### Data provided
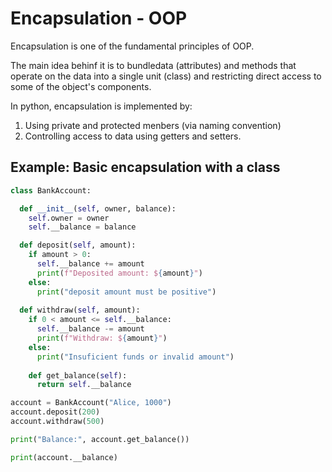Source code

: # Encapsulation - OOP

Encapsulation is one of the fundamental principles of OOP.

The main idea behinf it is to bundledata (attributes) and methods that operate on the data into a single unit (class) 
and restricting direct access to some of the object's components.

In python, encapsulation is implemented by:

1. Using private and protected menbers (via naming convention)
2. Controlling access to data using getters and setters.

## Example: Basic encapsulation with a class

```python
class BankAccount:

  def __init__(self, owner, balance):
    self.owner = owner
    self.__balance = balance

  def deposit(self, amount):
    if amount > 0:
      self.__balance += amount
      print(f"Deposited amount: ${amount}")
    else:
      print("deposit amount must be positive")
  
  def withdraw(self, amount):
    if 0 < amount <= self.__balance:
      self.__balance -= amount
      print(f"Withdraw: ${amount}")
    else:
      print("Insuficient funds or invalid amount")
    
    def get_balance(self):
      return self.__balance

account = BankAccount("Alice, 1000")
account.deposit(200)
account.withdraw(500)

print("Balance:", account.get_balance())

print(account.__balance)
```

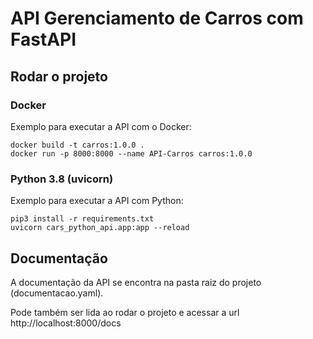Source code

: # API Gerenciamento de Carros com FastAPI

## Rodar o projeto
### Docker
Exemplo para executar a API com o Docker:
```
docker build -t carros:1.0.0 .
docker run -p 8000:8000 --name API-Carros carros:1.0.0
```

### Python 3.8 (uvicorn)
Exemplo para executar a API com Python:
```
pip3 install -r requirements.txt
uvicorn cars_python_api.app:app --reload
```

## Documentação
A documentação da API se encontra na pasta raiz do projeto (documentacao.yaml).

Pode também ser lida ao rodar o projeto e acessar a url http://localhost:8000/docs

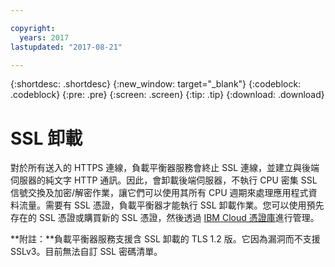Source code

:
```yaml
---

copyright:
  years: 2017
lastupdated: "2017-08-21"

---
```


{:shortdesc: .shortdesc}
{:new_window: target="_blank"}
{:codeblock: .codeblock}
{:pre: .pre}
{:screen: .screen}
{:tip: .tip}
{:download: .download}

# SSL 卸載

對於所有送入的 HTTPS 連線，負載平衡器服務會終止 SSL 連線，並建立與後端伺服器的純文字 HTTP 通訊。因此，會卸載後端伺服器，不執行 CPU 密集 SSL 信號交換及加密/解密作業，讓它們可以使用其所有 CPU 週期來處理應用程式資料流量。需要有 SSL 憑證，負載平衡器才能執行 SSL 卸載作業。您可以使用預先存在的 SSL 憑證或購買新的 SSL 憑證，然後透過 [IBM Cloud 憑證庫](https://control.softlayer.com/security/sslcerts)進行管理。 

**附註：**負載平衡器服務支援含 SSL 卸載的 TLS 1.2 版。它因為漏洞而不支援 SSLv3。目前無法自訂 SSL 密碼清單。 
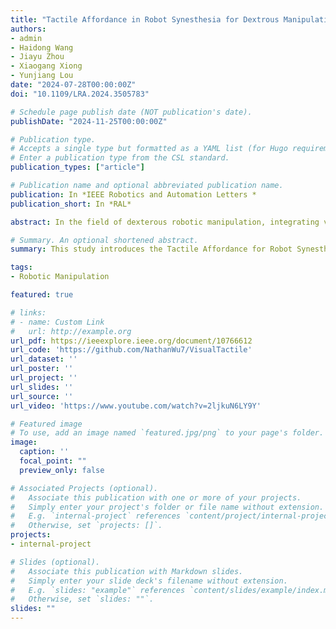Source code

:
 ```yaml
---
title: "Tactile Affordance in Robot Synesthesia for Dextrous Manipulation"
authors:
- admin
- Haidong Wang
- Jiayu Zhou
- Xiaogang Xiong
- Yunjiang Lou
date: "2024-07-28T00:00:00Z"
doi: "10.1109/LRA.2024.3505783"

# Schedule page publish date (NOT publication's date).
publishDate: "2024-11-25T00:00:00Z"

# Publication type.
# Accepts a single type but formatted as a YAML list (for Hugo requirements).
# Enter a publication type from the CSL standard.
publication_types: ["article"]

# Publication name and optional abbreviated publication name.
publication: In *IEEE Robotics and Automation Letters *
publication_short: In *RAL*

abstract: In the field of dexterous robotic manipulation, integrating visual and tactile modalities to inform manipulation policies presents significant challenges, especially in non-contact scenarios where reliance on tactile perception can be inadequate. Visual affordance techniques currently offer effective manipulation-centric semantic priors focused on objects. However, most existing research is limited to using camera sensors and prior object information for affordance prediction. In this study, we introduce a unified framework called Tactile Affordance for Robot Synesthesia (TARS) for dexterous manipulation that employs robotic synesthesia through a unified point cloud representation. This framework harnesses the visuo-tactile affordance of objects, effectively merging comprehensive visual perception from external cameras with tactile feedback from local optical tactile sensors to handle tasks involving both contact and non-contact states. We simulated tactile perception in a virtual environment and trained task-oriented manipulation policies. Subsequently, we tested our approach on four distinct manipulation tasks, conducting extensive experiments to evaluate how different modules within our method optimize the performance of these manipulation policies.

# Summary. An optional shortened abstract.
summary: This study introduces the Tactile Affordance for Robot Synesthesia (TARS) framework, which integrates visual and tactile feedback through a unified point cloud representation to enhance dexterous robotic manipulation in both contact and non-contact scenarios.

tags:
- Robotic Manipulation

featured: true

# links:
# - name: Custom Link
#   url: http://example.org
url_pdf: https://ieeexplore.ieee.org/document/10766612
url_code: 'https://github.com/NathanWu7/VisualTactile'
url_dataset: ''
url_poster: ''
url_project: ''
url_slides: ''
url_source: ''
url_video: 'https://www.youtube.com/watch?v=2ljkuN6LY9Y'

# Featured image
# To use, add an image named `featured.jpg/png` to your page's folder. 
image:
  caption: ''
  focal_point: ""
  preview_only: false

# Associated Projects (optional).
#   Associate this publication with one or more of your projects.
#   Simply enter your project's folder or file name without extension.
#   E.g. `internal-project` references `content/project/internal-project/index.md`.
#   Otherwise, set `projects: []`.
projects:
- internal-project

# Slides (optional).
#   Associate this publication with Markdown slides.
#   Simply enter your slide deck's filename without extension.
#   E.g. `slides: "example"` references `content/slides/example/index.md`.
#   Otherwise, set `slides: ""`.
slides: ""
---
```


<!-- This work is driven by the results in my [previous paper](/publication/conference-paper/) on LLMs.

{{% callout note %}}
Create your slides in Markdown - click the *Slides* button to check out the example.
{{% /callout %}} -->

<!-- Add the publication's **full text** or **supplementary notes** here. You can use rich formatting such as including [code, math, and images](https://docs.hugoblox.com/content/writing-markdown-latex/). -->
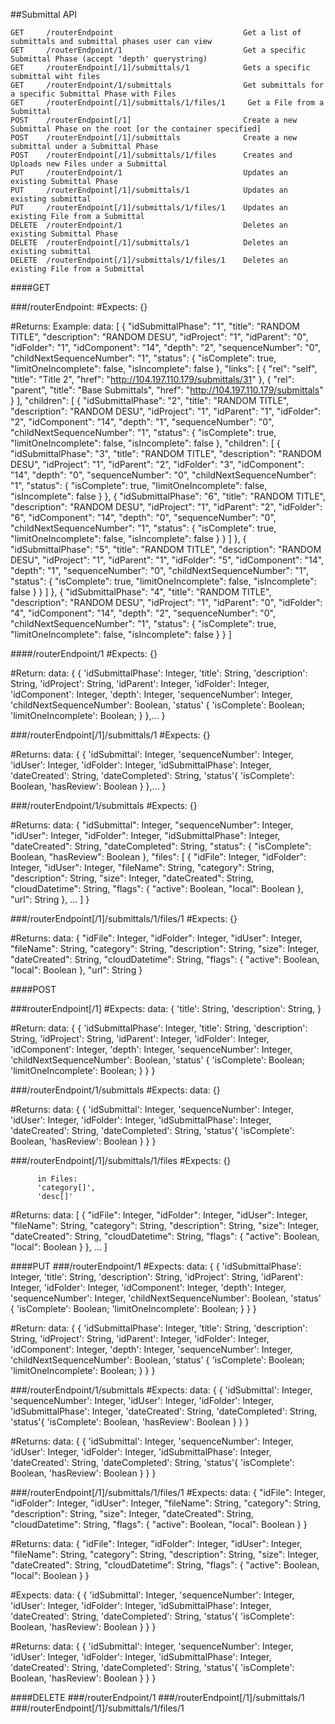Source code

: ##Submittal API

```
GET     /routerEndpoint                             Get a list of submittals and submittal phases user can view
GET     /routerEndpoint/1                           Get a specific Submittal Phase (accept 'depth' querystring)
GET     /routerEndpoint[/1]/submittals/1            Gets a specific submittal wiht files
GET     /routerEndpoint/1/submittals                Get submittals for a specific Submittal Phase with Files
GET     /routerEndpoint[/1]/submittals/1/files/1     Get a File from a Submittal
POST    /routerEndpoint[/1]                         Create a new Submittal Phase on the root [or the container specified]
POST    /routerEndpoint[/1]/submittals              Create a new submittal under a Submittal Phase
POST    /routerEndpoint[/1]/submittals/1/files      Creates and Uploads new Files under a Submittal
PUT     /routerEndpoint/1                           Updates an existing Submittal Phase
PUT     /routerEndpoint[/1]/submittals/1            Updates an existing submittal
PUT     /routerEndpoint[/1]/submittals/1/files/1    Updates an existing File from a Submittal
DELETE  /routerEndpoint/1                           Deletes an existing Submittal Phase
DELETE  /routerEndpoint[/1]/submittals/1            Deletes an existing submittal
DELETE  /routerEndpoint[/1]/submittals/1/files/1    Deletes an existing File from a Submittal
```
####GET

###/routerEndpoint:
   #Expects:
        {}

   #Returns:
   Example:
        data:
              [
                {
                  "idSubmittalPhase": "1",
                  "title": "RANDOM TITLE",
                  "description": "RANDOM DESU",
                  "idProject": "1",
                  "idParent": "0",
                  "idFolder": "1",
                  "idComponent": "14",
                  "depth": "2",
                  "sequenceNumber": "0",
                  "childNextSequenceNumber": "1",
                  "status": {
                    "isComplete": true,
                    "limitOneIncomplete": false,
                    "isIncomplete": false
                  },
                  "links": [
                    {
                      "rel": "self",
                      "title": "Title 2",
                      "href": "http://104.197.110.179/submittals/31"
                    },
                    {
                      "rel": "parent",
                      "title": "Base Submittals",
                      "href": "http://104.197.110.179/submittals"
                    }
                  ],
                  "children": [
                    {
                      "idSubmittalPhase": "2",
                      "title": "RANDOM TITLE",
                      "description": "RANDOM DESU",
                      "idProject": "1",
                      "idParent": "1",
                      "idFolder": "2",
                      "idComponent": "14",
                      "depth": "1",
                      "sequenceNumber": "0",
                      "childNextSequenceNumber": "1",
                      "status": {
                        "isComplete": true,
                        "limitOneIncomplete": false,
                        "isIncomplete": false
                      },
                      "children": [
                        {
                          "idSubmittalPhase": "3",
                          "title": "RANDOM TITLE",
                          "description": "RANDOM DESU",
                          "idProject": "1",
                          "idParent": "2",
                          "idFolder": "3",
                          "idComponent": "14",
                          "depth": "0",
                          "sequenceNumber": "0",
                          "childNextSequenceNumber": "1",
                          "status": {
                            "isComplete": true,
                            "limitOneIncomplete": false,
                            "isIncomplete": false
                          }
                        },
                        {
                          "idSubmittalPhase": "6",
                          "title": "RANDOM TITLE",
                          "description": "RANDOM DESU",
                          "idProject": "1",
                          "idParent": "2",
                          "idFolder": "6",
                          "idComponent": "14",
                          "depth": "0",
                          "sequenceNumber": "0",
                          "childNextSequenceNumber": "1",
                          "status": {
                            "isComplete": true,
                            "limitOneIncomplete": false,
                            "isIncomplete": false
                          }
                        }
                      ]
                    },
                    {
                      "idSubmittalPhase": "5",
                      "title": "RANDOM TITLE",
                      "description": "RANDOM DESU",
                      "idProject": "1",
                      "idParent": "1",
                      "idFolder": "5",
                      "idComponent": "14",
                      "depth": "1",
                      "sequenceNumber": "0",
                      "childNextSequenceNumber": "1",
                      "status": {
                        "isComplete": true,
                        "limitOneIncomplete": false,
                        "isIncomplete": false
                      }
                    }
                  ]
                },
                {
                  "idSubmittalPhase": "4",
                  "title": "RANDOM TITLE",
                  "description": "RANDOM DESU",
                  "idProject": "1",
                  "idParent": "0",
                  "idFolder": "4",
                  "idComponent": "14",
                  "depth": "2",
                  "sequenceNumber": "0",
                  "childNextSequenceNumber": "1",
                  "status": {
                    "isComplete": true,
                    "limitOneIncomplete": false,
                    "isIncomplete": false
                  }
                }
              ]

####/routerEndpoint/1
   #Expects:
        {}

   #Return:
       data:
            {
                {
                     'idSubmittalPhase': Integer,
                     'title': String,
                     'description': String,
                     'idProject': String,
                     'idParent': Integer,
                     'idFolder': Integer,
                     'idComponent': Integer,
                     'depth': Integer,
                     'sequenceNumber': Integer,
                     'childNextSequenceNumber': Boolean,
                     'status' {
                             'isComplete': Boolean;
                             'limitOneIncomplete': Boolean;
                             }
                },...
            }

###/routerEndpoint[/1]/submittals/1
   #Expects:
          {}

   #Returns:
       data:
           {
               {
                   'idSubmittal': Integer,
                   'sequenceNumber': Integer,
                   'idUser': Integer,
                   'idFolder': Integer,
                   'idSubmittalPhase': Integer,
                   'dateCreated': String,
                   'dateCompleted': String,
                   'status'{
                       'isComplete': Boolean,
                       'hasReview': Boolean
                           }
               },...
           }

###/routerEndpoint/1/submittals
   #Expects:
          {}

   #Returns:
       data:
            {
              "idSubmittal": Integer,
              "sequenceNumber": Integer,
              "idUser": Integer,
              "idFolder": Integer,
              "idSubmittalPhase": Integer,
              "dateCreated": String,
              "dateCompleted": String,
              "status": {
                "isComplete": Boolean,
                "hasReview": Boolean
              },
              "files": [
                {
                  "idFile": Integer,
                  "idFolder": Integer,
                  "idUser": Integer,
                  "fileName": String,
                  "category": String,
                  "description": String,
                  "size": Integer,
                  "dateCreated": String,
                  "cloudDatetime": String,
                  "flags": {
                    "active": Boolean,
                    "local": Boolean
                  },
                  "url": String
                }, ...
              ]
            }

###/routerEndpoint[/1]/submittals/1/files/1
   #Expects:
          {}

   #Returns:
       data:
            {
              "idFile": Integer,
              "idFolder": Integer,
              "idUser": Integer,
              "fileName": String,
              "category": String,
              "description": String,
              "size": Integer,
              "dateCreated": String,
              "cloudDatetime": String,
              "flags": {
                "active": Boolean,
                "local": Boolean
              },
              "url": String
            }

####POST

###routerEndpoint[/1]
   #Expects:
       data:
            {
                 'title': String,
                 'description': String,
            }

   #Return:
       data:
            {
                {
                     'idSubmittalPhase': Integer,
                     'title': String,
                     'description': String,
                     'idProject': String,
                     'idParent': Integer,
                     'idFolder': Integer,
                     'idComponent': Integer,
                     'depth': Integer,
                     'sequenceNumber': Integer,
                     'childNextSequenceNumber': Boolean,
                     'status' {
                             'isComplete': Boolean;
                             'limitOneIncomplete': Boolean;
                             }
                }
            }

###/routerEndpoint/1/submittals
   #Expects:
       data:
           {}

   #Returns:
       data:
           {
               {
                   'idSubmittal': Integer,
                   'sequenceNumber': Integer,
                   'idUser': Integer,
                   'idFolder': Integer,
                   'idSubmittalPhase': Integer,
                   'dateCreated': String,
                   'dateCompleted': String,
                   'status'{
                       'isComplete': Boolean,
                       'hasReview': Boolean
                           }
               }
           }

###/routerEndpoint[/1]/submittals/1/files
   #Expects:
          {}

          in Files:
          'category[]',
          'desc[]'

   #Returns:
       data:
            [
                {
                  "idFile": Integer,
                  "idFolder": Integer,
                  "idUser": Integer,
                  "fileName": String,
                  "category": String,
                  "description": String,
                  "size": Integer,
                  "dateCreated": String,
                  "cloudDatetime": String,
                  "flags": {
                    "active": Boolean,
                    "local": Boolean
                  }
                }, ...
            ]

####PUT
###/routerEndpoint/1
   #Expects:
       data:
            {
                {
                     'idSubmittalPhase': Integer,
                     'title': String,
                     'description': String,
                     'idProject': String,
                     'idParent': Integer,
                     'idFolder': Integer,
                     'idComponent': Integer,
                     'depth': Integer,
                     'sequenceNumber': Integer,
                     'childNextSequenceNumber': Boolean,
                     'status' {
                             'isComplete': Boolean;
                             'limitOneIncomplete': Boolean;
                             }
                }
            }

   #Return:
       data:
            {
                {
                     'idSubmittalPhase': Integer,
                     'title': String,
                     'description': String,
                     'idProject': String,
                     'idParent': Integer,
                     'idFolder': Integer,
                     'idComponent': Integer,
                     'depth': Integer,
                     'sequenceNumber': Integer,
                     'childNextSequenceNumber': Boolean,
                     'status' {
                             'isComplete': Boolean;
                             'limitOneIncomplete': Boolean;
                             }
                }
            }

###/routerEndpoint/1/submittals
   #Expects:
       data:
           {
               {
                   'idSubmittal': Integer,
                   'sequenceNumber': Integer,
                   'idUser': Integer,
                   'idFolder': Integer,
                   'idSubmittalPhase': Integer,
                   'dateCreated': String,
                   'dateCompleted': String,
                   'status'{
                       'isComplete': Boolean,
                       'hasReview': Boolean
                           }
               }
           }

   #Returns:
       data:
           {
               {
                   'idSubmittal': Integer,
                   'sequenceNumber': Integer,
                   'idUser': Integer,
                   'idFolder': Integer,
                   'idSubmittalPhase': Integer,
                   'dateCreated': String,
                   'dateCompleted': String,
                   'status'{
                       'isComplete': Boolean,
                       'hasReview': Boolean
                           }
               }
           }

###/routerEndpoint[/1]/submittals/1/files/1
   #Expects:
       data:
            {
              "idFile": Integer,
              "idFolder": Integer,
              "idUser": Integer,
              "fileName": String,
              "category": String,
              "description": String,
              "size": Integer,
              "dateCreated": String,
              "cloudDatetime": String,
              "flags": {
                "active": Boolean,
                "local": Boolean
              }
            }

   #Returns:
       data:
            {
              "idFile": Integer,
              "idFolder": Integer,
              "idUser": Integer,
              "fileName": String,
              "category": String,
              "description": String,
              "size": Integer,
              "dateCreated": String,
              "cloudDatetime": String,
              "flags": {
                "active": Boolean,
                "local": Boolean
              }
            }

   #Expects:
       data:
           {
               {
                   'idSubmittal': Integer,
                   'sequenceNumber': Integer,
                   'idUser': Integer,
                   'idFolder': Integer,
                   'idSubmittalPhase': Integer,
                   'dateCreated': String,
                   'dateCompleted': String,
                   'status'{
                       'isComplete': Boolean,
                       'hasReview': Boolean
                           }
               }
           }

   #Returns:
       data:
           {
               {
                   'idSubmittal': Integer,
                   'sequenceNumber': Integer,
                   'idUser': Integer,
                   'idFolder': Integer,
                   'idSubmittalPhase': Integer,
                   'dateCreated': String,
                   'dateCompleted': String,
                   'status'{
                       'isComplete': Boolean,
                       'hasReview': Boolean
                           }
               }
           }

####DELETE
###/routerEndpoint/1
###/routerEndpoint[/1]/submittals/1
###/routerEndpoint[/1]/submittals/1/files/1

### Task description
Each line in the records above with "executar" must be returned.

### Result of this task
Exemplo para executar a API com o Docker:
Exemplo para executar a API com Python:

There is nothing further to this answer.